* _EXERCISE AIM_:
Make an exact copy of the lines from the top of the entries below through the line with "This list of". Leave all pictures out.

* _RECORD EXCERPTS_:
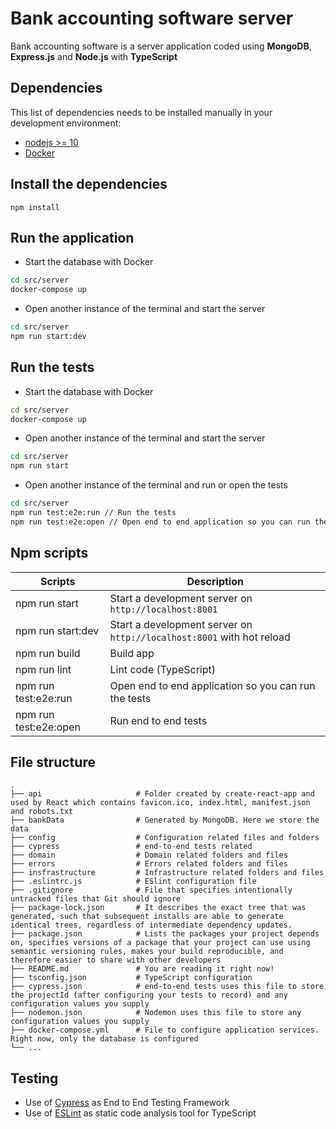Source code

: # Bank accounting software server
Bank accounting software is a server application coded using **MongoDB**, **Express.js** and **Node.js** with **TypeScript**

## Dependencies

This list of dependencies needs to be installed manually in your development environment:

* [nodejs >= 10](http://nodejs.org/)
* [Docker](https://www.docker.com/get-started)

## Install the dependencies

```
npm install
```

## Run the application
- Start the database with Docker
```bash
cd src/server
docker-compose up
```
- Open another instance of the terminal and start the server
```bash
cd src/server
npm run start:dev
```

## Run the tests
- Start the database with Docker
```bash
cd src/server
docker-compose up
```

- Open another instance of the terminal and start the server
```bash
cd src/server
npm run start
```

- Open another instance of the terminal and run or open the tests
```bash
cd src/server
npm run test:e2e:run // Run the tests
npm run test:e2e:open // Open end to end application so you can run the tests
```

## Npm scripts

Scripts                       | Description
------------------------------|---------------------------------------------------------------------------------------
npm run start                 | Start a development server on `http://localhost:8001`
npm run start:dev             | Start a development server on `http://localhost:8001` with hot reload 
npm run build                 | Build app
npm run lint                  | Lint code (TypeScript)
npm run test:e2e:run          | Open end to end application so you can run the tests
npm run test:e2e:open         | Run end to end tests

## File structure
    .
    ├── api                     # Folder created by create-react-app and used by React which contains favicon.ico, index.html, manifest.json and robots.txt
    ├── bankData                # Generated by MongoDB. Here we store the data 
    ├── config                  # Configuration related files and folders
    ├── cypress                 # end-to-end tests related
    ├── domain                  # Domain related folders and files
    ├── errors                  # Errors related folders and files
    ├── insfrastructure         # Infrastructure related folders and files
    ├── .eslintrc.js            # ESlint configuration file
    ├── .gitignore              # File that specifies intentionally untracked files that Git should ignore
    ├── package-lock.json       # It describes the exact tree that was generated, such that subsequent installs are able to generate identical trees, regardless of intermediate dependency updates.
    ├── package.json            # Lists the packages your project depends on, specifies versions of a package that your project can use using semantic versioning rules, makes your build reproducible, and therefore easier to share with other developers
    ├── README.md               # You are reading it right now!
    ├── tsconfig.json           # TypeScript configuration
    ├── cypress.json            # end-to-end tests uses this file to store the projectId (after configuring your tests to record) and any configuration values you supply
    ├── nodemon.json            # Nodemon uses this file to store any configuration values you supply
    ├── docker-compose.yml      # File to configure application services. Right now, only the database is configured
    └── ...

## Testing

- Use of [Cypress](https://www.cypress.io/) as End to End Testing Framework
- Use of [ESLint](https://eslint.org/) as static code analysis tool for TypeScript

* _EXPECTED OUTPUT_:
Source code

: # Bank accounting software server
Bank accounting software is a server application coded using **MongoDB**, **Express.js** and **Node.js** with **TypeScript**

## Dependencies

This list of dependencies needs to be installed manually in your development environment:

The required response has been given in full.